En los años ochenta, la vida de una familia colombiana de clase media era marcada por ritmos parecidos: los padres trabajaban, los niños estudiaban, las abuelas bordaban mientras cuidaban a los niños por las tardes, los atisbaban por la ventana corretear por la cuadra, se hacían tareas en la mesa del comedor, se veían noticieros y telenovelas. Había en mi entorno cercano familias con particularidades: familias de deportistas, con vidas llenas de entrenamientos y torneos; familias de músicos, en las que se tocaban instrumentos y se cantaba; familias muy religiosas, con muchas misas, rosarios, bazares, misiones y compromisos con la parroquia, y la lista es larga…
Conté con la fortuna de tener un padre lector. En la casa había libros a disposición de todos, especialmente de dos hijos adolescentes que se peinaban con copetes y oían rock en español. Todo era posible, no había censuras ni restricciones cuando de leer se trataba, siempre y cuando se hiciera -eso sí- cuando mi papá terminara un libro. La peor parte venía cuando mi mamá se antojaba de leerlos después de él, porque entonces la espera se alargaba, ella leía despacio. Yo aprovechaba sus pausas para dar vistazos, y esperaba pacientemente. Cuando por fin soltaron el libro negro que me intrigaba por tener un título precioso y en la cubierta un muerto a medio tapar con una sábana, le hinqué el diente con voracidad. Del autor sólo sabía que también había escrito Tuyo es mi corazón un libro del que hicieron telenovela cuando yo era más chiquita, con reparto estelar: Carlos Vives y Amparo Grisales a bordo.
Al empezar a leer El cielo que perdimos tuve la sensación de hacer parte de la historia inmediatamente: leyéndolo dejé de ser yo de dieciocho años, y fui mujer grande, libre, que no tenía que pedir permiso para salir de la casa; pude estar con los personajes recorriendo la ciudad, conversando con la gente, presenciando sus interminables tertulias y borracheras. Los vi en las esquinas, por las calles, en la oficina de redacción del periódico y en el bar, no porque a esa edad conociera muy bien la ciudad donde sucede la novela, sino porque la narración se las ingenia para llevarlo a uno de la mano por las calles de Medellín. Vi la violencia de cerca y como esa parte de ser grande me gustó menos (nada), me volví a empequeñecer y seguí leyendo.
Era una lectora joven, sin mucha experiencia en materia amorosa, pero la escena de enamoramiento entre los dos personajes principales, en una fiesta, con la luz de una lámpara reflejada en los cubos de hielo de un ron me fulminó.
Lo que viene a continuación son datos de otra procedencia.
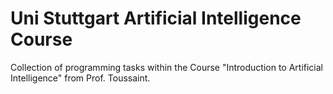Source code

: # Uni Stuttgart Artificial Intelligence Course

Collection of programming tasks within the Course "Introduction to Artificial Intelligence" from Prof. Toussaint.

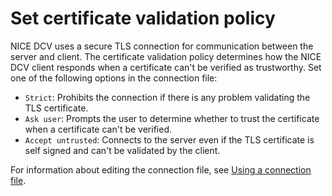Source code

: # Set certificate validation policy<a name="set-certificate-validation-policy"></a>

NICE DCV uses a secure TLS connection for communication between the server and client\. The certificate validation policy determines how the NICE DCV client responds when a certificate can't be verified as trustworthy\. Set one of the following options in the connection file: 
+ `Strict`: Prohibits the connection if there is any problem validating the TLS certificate\.
+ `Ask user`: Prompts the user to determine whether to trust the certificate when a certificate can't be verified\.
+ `Accept untrusted`: Connects to the server even if the TLS certificate is self signed and can't be validated by the client\.

For information about editing the connection file, see [Using a connection file](using-connection-file.md)\.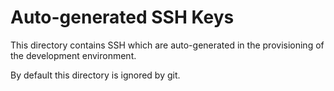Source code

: # Auto-generated SSH Keys

This directory contains SSH which are auto-generated in the provisioning of the
development environment.

By default this directory is ignored by git.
A ese punto – muy al principio del libro – supe que la novela iba a quedar grabada muy profundamente y por eso tuve que apropiármela. Me aprendí de memoria la página en que ocurría, y en mis momentos nostálgicos de desamor juvenil, la releía para recobrar la fuerza. Al terminar de leerlo, hice algo macabro: me apropié del libro. Le puse mi nombre en la primera página y lo escondí entre mis cosas, lejos de los otros libros de la biblioteca. Dejó de ser de la familia, era mi libro y punto. No tuve que ir muy lejos, un autor de mi ciudad con una novela sobre ella, me había flechado para siempre.
El cielo tiene un lugar privilegiado entre mis libros y casi treinta años después sigue estando ahí. Soñaba con conocer al autor con la única ilusión de felicitarlo y agradecerle por la que escogí como mi novela mucho tiempo atrás. La vida me volcó a los libros y un día de 2020 me vi leyéndolo nuevamente, esta vez con ojos de editora pues el autor tuvo la generosidad de confiarle a Angosta esa labor. Tomamos el texto con todo cuidado, y entre ojos que lo conocían bien y ojos que apenas lo conocerían, lo leímos muchas veces buscando pulir sus pequeñas imperfecciones, afilar sus maravillosas puntas y darle brillo a su impecable registro. Hicimos lo mejor que pudimos. Para muchos es un libro nuevo, para otros una relectura, pero es una novela fundamental en la literatura contemporánea colombiana que quisimos poner en sus manos, vestidita de gala en nuestra colección Delta, de clásicos, contemporáneos y traducciones.